What needs to be done.
Find the line with "the training set." in the records below. Copy it and every line after it, up to and including the line with "is the collision".

Records contained in a dataset
-------
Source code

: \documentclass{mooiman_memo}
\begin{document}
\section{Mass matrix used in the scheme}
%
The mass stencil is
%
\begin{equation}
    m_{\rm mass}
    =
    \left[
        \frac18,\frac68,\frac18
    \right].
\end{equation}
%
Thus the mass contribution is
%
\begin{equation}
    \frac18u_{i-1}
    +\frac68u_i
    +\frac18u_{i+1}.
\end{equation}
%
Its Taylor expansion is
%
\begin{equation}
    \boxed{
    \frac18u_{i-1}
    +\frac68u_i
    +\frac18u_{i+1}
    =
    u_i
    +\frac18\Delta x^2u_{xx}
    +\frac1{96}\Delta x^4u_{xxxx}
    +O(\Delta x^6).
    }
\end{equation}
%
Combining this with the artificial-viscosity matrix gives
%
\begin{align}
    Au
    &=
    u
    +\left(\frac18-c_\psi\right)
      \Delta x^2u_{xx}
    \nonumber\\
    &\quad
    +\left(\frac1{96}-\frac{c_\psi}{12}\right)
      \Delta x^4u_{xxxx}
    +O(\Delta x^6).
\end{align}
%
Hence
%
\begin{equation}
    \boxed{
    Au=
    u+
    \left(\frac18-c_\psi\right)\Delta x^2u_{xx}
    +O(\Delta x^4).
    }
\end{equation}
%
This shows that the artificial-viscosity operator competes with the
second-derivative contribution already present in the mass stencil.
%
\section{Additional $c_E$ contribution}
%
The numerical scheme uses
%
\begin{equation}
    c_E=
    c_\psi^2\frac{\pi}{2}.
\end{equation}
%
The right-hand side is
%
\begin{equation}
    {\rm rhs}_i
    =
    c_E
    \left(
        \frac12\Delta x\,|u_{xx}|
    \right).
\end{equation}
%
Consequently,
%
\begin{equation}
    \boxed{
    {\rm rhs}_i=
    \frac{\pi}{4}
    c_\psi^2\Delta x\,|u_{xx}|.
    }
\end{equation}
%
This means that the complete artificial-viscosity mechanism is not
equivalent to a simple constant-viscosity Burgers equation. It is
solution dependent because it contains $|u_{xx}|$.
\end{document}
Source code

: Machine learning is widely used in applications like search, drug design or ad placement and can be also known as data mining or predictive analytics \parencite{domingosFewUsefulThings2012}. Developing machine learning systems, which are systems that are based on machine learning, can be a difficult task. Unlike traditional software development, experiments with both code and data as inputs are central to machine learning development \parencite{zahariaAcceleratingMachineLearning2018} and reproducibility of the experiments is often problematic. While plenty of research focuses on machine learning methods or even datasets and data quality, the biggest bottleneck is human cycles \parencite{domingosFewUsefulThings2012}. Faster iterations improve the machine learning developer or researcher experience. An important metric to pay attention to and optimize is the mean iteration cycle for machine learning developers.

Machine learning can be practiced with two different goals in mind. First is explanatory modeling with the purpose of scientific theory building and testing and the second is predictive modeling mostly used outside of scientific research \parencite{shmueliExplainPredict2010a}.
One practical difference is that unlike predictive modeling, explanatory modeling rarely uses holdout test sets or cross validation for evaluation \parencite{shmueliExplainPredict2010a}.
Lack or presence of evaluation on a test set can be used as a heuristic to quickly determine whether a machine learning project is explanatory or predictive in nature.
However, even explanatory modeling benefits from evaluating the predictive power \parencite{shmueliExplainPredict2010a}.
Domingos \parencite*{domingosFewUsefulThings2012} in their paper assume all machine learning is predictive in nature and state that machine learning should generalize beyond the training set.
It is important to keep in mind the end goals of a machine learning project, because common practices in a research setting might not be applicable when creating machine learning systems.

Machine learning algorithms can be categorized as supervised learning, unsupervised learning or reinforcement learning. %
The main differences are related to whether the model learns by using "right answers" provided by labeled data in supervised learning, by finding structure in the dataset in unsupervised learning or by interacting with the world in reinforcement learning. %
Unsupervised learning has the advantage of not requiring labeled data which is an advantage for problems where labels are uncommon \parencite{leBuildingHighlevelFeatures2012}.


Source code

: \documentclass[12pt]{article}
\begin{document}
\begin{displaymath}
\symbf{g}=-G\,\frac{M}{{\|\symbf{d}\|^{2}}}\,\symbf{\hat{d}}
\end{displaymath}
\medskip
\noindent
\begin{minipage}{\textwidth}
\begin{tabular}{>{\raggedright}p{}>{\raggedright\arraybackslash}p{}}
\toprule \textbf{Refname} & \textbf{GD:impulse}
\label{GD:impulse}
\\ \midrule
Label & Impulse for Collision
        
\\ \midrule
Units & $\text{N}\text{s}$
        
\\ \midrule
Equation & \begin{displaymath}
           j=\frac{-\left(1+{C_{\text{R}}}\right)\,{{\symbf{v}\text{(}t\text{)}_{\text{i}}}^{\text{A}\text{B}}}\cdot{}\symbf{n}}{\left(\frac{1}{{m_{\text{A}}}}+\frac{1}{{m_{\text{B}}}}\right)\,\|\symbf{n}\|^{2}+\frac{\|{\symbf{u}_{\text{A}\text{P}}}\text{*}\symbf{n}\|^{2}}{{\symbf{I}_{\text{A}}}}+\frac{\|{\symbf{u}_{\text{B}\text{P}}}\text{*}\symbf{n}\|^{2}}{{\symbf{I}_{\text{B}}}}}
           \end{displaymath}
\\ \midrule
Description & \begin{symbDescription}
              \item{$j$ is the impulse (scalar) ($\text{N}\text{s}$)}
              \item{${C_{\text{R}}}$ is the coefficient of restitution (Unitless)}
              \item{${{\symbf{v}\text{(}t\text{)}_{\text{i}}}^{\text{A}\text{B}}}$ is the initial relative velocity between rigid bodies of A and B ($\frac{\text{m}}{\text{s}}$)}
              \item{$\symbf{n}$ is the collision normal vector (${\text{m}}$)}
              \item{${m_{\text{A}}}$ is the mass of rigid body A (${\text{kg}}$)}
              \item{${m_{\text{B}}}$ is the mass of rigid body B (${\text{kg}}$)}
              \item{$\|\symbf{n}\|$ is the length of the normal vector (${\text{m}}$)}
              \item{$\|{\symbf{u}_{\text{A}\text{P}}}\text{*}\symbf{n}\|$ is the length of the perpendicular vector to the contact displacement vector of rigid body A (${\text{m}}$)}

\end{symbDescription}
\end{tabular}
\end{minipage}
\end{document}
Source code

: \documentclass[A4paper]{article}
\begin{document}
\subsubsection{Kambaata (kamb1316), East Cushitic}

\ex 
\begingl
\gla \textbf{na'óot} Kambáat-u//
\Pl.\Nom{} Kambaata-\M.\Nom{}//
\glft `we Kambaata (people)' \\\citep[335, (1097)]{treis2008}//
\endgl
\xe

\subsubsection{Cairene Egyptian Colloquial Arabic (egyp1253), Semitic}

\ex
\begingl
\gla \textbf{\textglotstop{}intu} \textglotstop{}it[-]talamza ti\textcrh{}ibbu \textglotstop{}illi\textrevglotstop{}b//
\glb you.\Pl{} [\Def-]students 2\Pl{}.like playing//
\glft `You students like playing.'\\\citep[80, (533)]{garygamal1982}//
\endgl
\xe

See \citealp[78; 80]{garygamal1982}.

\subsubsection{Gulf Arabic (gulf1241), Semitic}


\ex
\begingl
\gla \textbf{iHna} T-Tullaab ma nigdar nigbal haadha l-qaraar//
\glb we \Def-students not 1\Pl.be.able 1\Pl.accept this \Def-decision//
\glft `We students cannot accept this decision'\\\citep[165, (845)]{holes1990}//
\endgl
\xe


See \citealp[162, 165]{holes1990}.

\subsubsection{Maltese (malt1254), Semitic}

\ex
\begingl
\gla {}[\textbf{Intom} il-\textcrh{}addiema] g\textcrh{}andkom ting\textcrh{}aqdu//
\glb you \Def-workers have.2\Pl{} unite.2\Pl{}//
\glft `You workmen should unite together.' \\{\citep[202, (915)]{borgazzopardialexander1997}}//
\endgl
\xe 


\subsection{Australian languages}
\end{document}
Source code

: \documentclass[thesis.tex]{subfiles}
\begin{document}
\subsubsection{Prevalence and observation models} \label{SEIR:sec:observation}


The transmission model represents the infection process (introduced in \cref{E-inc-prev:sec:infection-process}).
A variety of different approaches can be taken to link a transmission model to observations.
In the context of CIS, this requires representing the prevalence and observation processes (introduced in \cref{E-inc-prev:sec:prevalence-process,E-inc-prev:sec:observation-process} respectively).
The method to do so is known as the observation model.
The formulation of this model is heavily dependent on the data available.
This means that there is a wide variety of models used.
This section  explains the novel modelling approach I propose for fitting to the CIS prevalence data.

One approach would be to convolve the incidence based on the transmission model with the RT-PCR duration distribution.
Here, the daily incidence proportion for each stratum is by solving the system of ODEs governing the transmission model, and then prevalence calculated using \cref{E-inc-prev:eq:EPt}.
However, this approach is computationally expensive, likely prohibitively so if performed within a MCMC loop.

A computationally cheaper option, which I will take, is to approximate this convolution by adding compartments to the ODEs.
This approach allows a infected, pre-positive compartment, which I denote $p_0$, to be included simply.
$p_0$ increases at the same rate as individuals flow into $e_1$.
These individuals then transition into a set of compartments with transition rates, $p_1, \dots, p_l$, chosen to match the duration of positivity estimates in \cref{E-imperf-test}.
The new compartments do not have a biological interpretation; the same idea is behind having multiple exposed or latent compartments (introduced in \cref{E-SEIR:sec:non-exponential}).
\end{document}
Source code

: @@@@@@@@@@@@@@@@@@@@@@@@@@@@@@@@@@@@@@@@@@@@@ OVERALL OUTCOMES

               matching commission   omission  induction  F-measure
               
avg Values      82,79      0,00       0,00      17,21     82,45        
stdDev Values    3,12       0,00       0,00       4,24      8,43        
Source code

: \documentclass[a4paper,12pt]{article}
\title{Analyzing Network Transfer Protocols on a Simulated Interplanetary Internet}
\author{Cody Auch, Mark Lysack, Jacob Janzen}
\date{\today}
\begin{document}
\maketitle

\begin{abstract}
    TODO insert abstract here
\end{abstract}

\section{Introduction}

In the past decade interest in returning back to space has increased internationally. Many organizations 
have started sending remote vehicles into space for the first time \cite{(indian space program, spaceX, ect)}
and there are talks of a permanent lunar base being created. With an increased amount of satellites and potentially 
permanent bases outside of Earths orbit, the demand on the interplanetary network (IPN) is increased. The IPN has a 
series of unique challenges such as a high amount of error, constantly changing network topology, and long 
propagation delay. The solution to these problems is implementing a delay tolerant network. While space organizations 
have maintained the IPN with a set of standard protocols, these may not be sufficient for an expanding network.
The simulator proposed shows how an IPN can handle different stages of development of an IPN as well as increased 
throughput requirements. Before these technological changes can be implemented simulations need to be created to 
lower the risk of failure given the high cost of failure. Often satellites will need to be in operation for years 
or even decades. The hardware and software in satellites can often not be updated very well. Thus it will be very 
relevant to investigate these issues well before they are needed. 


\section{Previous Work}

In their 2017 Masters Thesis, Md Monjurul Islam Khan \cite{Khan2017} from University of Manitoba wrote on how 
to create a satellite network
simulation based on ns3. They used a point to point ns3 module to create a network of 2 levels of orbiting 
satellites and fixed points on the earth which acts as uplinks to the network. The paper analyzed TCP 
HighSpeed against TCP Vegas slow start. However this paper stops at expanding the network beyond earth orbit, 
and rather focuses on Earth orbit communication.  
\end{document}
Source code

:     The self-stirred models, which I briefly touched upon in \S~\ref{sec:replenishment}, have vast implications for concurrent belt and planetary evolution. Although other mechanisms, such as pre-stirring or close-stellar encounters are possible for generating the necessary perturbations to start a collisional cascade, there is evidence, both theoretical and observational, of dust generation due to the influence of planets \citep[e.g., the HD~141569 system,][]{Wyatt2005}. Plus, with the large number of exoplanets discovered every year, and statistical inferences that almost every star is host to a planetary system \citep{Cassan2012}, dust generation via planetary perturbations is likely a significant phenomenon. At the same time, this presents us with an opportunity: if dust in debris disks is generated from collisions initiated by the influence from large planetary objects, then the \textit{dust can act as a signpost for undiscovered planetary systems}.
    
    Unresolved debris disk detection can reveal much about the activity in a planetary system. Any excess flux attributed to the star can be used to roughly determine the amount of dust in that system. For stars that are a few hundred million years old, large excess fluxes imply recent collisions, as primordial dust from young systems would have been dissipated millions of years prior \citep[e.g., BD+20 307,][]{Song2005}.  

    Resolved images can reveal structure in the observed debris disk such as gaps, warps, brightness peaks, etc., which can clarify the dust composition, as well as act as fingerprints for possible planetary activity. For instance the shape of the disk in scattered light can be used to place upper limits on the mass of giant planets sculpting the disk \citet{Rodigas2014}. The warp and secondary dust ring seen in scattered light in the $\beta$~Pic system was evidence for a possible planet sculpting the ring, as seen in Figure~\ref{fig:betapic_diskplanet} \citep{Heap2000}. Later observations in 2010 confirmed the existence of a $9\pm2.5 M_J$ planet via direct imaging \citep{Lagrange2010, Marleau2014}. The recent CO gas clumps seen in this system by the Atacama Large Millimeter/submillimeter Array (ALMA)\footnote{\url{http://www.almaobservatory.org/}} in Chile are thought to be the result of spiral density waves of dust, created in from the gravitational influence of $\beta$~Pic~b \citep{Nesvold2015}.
-------
Response area.
Domingos \parencite*{domingosFewUsefulThings2012} in their paper assume all machine learning is predictive in nature and state that machine learning should generalize beyond the training set.
It is important to keep in mind the end goals of a machine learning project, because common practices in a research setting might not be applicable when creating machine learning systems.

Machine learning algorithms can be categorized as supervised learning, unsupervised learning or reinforcement learning. %
The main differences are related to whether the model learns by using "right answers" provided by labeled data in supervised learning, by finding structure in the dataset in unsupervised learning or by interacting with the world in reinforcement learning. %
Unsupervised learning has the advantage of not requiring labeled data which is an advantage for problems where labels are uncommon \parencite{leBuildingHighlevelFeatures2012}.


Source code

: \documentclass[12pt]{article}
\begin{document}
\begin{displaymath}
\symbf{g}=-G\,\frac{M}{{\|\symbf{d}\|^{2}}}\,\symbf{\hat{d}}
\end{displaymath}
\medskip
\noindent
\begin{minipage}{\textwidth}
\begin{tabular}{>{\raggedright}p{}>{\raggedright\arraybackslash}p{}}
\toprule \textbf{Refname} & \textbf{GD:impulse}
\label{GD:impulse}
\\ \midrule
Label & Impulse for Collision
        
\\ \midrule
Units & $\text{N}\text{s}$
        
\\ \midrule
Equation & \begin{displaymath}
           j=\frac{-\left(1+{C_{\text{R}}}\right)\,{{\symbf{v}\text{(}t\text{)}_{\text{i}}}^{\text{A}\text{B}}}\cdot{}\symbf{n}}{\left(\frac{1}{{m_{\text{A}}}}+\frac{1}{{m_{\text{B}}}}\right)\,\|\symbf{n}\|^{2}+\frac{\|{\symbf{u}_{\text{A}\text{P}}}\text{*}\symbf{n}\|^{2}}{{\symbf{I}_{\text{A}}}}+\frac{\|{\symbf{u}_{\text{B}\text{P}}}\text{*}\symbf{n}\|^{2}}{{\symbf{I}_{\text{B}}}}}
           \end{displaymath}
\\ \midrule
Description & \begin{symbDescription}
              \item{$j$ is the impulse (scalar) ($\text{N}\text{s}$)}
              \item{${C_{\text{R}}}$ is the coefficient of restitution (Unitless)}
              \item{${{\symbf{v}\text{(}t\text{)}_{\text{i}}}^{\text{A}\text{B}}}$ is the initial relative velocity between rigid bodies of A and B ($\frac{\text{m}}{\text{s}}$)}
              \item{$\symbf{n}$ is the collision normal vector (${\text{m}}$)}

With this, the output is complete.